A friend of mine had asked me to look for insights on Companies in Singapore and I decided to use data.gov.sg as my source for data. One thing I noticed is that they have some documentation on how to view / extract from their collection / dataset. Basically, a collection is a compilation of all related datasets of the same kind.

Let’s head right into the extraction of data from this portal.

EXTRACTION OF INFORMATION

We can extract the information via the browser / links, or via the API.

via Browser / Links

I wanted to find for data on companies in Singapore so my first stop would be ACRA. Upon typing ‘ACRA’, we can see the collections available.

I chose the first link “ACRA Information on Corporate Entities”. Upon entering the link, on the left you can see many files, which are all the datasets available for this collection. In the middle, you can see the sample data for that particular dataset.

Just click on Download files and you will be able to choose on which datasets to download. You may also click on the “Select all” tab to choose the whole collection.

The download will result in multiple csv files being download instead of a single zip file. Although I prefer the downloads to be of single individual files, I would suggest the devs to put in an option of zipping the information up and renaming the zip file also.

But what if we wanted to create dashboards and automatically update the data over time pragmatically. It would be troublesome to create a script an scrape from the site. Especially if changes are going to be made to the site interface over time.

Luckily, the devs had two types of APIs for our use. The first type is real-time APIs, and the other is Collection and Dataset APIs. Our scope is to only cover the Collection and Dataset APIs

via Collection and Dataset APIs

data.gov.sg provides an API guide as below:

Collection APIs

Edit description

guide.data.gov.sg

Dataset APIs

https://beta.data.gov.sg/collections/522/datasets/d_11e68bba3b3c76733475a72d09759eeb/view…

guide.data.gov.sg

Before using the API, we need two items. One is the collection_id, and the other is the dataset_id. The method to identify these 2 are clearly self explanatory in the guide as below.

The APIs are simple and easy to use, and provide basic building blocks for customizing what you want. I decided to use these building blocks to create a downloader for the whole collection. This would be more convenient than manually downloading csv files and converting them. Instead, we could use the APIs to directly create a DataFrame and save the data as backup in a csv format.

WRAPPER FUNCTION TO DOWNLOAD

I created a wrapper function with the intent to achieve the below objectives:

Able to download the information needed purely with the collection number, and in a simple manner
Able to save into csv file as a backup.
Able to save into a pandas.DataFrame format to be used for analysis / fed into a pipeline.
Flexible to not download the datasets if they have not been updated on the actual site, but use the previously saved csv file (if existing).

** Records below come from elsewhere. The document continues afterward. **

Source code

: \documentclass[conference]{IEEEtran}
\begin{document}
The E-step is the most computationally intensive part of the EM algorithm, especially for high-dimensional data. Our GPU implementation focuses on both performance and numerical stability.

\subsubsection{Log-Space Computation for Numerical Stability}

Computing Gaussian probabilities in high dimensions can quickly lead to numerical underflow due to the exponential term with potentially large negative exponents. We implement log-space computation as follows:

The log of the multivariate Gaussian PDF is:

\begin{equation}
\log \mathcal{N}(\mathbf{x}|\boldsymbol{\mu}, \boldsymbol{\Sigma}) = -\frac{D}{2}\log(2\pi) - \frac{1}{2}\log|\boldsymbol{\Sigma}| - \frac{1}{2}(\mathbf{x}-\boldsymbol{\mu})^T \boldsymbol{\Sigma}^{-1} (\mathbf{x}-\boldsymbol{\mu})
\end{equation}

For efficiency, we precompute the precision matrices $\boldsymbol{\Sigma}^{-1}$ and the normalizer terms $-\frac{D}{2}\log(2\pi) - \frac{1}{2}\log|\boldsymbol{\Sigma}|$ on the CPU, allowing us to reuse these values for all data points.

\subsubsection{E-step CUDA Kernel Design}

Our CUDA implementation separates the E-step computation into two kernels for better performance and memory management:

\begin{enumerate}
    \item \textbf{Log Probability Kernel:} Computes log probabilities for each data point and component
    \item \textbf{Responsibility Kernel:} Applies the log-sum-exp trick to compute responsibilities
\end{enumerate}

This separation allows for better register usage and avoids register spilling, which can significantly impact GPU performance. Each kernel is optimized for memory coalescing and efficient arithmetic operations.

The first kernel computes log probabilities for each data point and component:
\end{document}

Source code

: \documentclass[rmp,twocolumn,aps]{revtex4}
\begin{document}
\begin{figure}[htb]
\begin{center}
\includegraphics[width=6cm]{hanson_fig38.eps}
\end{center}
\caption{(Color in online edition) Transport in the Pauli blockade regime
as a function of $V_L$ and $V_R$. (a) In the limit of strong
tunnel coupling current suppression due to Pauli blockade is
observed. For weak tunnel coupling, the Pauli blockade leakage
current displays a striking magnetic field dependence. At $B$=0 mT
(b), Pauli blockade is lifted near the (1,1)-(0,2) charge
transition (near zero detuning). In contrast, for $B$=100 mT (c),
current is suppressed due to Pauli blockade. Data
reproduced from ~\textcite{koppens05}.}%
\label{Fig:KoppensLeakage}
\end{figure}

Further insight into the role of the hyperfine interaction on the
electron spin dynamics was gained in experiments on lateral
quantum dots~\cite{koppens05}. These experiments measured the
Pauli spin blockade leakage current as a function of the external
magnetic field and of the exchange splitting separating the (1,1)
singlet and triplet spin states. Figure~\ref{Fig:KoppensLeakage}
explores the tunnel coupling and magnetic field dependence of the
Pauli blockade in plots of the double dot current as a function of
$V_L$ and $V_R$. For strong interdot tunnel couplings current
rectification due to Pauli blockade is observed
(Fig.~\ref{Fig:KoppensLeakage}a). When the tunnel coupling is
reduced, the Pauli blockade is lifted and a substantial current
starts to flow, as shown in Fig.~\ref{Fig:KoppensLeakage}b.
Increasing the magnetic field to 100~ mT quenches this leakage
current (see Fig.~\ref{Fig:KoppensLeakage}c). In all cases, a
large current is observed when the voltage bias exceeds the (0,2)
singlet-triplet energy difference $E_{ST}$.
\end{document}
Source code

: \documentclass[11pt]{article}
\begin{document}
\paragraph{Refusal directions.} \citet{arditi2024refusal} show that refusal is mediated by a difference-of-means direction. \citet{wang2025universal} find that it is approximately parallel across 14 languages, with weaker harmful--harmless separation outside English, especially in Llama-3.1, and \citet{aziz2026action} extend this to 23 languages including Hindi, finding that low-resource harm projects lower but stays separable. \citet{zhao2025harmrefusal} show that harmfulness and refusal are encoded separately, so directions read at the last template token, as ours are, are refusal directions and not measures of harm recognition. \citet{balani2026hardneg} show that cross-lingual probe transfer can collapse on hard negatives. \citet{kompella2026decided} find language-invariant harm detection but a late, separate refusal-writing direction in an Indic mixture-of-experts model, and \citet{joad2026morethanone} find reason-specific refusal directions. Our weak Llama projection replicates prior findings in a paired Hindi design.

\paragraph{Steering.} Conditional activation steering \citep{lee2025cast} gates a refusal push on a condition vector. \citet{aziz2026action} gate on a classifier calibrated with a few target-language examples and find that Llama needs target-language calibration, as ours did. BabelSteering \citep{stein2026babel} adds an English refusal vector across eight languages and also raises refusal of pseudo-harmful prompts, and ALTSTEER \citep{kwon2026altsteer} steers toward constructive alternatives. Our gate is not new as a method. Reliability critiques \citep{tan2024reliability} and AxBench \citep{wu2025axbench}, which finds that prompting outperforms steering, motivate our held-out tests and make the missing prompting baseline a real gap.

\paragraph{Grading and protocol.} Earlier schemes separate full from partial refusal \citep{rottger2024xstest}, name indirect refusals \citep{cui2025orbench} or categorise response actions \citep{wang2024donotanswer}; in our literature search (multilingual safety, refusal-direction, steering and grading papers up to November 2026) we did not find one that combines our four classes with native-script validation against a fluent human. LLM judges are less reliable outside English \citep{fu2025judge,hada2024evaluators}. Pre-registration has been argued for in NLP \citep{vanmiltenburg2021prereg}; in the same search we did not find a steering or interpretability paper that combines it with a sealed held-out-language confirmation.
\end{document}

The main purpose is to save bandwidth and resources.

Let’s start by importing all the relevant packages. I also created a TypeVar for pandas.DataFrame.

import pandas as pd
import requests
import os
from typing import Optional, List, Dict, Tuple, TypeVar
import src.config as CFG  # Config file placed in src folder.

pdDF = TypeVar('pandas.core.frame.DataFrame')

We then create the class for Collections. By inputting the collection_id, it will initiate and get the collection name, the last updated date for the collection, and the dataset_id list.

class Collection:
    def __init__(self, collection_id: str) -> Tuple[str, str, List[str]]:
        '''
        Parameters
        ----------
        collection_id : str
            collection id from data.gov.sg

        Returns
        -------
        Tuple[str, str, List[str]]
            collection name, last updated date, list of dataset id within
            collection.

        '''
        self.collection_id = str(collection_id)
        self.col_url_info = CFG.api['collection'] + f'/{self.collection_id}/' +\
                            CFG.api['meta']
        
        self.collection_name = None
        self.last_updated = None
        self.dataset_id_list = None
        
        self.collection_info()
        
        
    def collection_info(self) -> Tuple[str, str, List[str]]:
        '''
        Returns
        -------
        Tuple(str, str, List[str]
            returns the collection name, last updated date, and a list of datasetID

        '''
        json_content = requests.get(self.col_url_info).json()
        content = json_content['data']['collectionMetadata']
        
        self.collection_name = content['name']
        self.last_updated = content['lastUpdatedAt'][:10]
        self.dataset_id_list = content['childDatasets']
        
        return (self.collection_name, self.last_updated, self.dataset_id_list)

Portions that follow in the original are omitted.